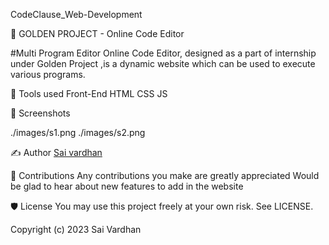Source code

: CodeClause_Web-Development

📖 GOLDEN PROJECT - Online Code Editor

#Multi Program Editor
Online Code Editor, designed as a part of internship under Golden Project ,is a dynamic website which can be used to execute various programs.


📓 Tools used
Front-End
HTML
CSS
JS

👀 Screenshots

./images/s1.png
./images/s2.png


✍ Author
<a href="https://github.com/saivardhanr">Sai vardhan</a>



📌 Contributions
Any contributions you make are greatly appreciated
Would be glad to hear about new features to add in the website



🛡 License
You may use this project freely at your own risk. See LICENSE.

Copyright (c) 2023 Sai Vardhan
• • • •
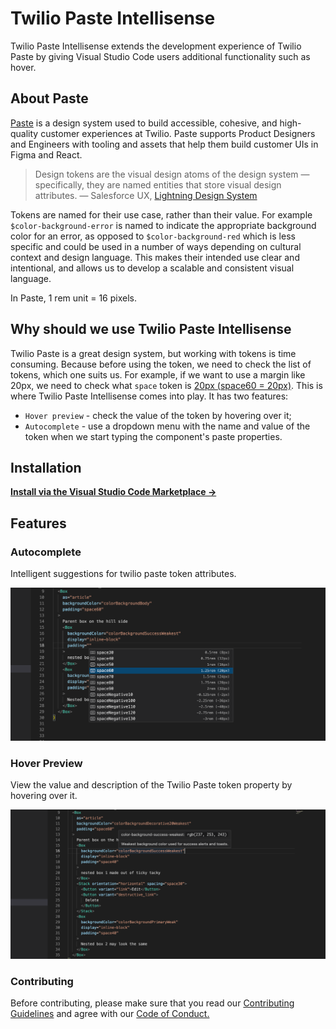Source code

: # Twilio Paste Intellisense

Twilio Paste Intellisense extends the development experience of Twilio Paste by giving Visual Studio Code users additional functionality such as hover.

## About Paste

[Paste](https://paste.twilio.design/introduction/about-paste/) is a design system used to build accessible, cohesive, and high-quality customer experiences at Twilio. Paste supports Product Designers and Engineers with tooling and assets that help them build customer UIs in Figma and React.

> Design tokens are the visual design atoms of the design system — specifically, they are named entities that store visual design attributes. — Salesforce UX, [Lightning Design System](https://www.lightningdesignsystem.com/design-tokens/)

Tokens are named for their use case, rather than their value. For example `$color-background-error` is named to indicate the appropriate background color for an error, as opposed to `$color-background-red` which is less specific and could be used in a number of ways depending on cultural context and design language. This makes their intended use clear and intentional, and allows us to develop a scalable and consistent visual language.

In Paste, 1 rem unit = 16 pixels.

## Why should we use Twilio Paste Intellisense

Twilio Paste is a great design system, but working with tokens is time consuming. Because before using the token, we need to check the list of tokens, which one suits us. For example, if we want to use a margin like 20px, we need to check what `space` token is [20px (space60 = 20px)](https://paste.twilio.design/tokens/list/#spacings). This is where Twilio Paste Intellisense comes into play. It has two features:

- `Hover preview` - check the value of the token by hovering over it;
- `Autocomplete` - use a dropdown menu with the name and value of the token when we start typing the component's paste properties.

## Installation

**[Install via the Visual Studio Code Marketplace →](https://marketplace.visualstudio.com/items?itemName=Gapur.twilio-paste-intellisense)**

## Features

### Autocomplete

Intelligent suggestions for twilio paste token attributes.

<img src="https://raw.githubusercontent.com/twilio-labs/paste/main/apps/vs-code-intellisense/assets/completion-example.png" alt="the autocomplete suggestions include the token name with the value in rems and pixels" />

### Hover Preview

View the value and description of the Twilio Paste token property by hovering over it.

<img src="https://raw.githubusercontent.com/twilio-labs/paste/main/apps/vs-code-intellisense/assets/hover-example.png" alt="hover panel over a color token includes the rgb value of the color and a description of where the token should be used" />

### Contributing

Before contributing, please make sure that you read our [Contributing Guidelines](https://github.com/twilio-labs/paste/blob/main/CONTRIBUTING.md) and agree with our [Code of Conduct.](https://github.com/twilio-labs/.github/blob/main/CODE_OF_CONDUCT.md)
• • • •
→ WHAT TO DO
Give the number of lines in the material above where the word "description" appears, without any other words.

→ RESPONSE TO THE TASK
2